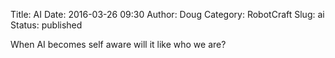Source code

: Title: AI
Date: 2016-03-26 09:30
Author: Doug
Category: RobotCraft
Slug: ai
Status: published

When AI becomes self aware will it like who we are?
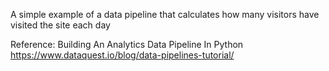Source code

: 
A simple example of a data pipeline that calculates how many visitors have visited the site each day

Reference:
Building An Analytics Data Pipeline In Python https://www.dataquest.io/blog/data-pipelines-tutorial/
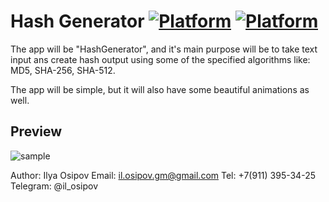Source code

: Hash Generator
[![Platform](https://img.shields.io/badge/platform-kotlin-yellow.svg)](https://kotlinlang.ru/)
[![Platform](https://img.shields.io/badge/platform-android-green.svg)](http://developer.android.com/index.html)
=================================================================================================================

The app will be "HashGenerator", and it's main purpose will be to take text input ans create hash 
output using some of the specified algorithms like: MD5, SHA-256, SHA-512.  

The app will be simple, but it will also have some beautiful animations as well.

Preview
-------
![sample](./preview/preview_first_hash_generator.png)


Author: Ilya Osipov 
Email: il.osipov.gm@gmail.com
Tel: +7(911) 395-34-25
Telegram: @il_osipov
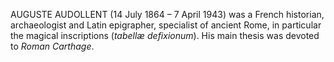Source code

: AUGUSTE AUDOLLENT (14 July 1864 – 7 April 1943) was a French historian, archaeologist and Latin epigrapher, specialist of ancient Rome, in particular the magical inscriptions (_tabellæ defixionum_). His main thesis was devoted to _Roman Carthage_.
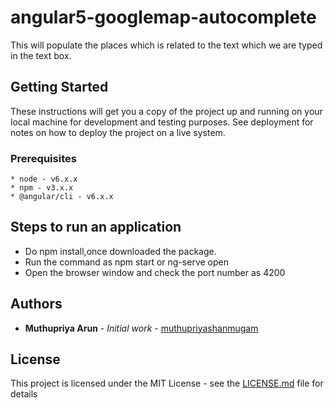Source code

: # angular5-googlemap-autocomplete
This will populate the places which is related to the text which we are typed in the text box.

## Getting Started

These instructions will get you a copy of the project up and running on your local machine for development and testing purposes. See deployment for notes on how to deploy the project on a live system.

### Prerequisites

    * node - v6.x.x
    * npm - v3.x.x
    * @angular/cli - v6.x.x

## Steps to run an application
 
  * Do npm install,once downloaded the package.
  * Run the command as npm start or ng-serve open
  * Open the browser window and check the port number as 4200


## Authors

* **Muthupriya Arun** - *Initial work* - [muthupriyashanmugam](https://github.com/muthupriyashanmugam)

## License

This project is licensed under the MIT License - see the [LICENSE.md](LICENSE.md) file for details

EXERCISE AIM
Across the whole listing, show each line where the word "badge" occurs.

ANSWER
[![Platform](https://img.shields.io/badge/platform-kotlin-yellow.svg)](https://kotlinlang.ru/)
[![Platform](https://img.shields.io/badge/platform-android-green.svg)](http://developer.android.com/index.html)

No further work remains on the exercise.